News:

MASM32 SDK Description, downloads and other helpful links
MASM32.com New Forum Link
masmforum WebSite

FPU arithmetic and console output

Started by ptoulis, December 01, 2008, 09:16:06 AM

Previous topic - Next topic

ptoulis

Hi,

I would like to make the assembly equivalent of the following simple C program:

int main(int argc, char **args) {
int A=0;
double B;
for(A=0;A<100000000;A++)
    {
    B=cos(A);
    }
}


To do this I would like to use the FCOS instruction, but I have run into some serious trouble.
After searching through MASM and The Campus I am at this point:
include \masm32\include\masm32rt.inc

.data
A dd 0.0
B dq 0.0
buffer db 100 dup (0),13,10,0
eax_buffer db 100 dup(0),13,10,0
message db '(cos) The value of eax = %d',13,10,0

.code

main:
    mov eax,A
   
loop_here:
    push eax
    invoke  wsprintf,ADDR eax_buffer,ADDR message,eax
    invoke  StdOut,ADDR eax_buffer
    pop eax
    cmp eax, 10
    je last
    add eax,1
    mov A,eax
    push eax
    fld A
    fcos
    fst B
    ffree st(5)
    invoke FloatToStr,B, addr buffer
    print addr buffer
    pop eax
    jmp loop_here

last:
    invoke ExitProcess,0

end main


In the output I have something like:
1 (cos) The value of eax=1
1 (cos) The value of eax=2 ...
So, EAX is incremented properly and I am exiting the loop, however I am not able to add 1 in the operand of FCOS and seems to 'get stuck' in the initialization value (0.0)

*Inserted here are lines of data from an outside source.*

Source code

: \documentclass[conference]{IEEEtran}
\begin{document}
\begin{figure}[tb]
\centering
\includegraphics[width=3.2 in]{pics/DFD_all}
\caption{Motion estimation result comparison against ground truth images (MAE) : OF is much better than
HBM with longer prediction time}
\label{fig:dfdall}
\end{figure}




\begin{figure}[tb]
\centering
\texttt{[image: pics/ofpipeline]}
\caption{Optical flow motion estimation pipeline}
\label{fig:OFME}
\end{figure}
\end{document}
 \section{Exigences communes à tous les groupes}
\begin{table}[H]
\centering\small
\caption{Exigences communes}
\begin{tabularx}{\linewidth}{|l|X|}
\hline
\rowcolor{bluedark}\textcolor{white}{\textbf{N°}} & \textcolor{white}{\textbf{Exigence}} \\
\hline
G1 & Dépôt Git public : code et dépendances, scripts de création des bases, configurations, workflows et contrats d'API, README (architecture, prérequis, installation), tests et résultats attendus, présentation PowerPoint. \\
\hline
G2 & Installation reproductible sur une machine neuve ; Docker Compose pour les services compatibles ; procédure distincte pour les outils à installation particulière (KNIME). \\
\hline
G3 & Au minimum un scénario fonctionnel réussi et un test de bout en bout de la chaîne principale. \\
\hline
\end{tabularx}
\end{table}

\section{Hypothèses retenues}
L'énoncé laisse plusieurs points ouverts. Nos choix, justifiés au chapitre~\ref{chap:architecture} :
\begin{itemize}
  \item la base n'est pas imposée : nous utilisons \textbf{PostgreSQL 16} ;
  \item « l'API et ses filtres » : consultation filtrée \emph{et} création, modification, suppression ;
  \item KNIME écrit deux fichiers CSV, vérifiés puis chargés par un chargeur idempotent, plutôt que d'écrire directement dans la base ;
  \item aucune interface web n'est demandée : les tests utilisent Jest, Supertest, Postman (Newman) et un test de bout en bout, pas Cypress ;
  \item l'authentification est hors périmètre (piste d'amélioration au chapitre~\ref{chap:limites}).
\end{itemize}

What should I do in order to compute, cos(1),cos(2),cos(3)...etc?
thanx!

Mirno

You're loading an integer (A) into the FPU, not a float, so use fild.

Mirno

herge


Hi ptoulis:

Google simply Fpu
and radians.
the trig arguement must be in radians.

Regards herge
// Herge born  Brussels, Belgium May 22, 1907
// Died March 3, 1983
// Cartoonist of Tintin and Snowy

MichaelW

ptoulis,

Instead of moving A into the EAX register, and then having to preserve it around the function calls, it would be easier to just use it directly. You can pass a DWORD variable to a function just as you would pass a 32-bit register, and where a function can (and probably will) change the value of EAX, it will not change A. You can also use A directly to control your loop:

  loop_label:
    inc A
    cmp A, 100000000
    jb loop_label           ;  jump if A is below 100000000


As Mirno pointed out, A is an integer so you should load it as an integer:

fild A

The instruction:

fld A

Will load A into the FPU no problem, but A will be interpreted as a 32-bit float, and this will not produce the expected result.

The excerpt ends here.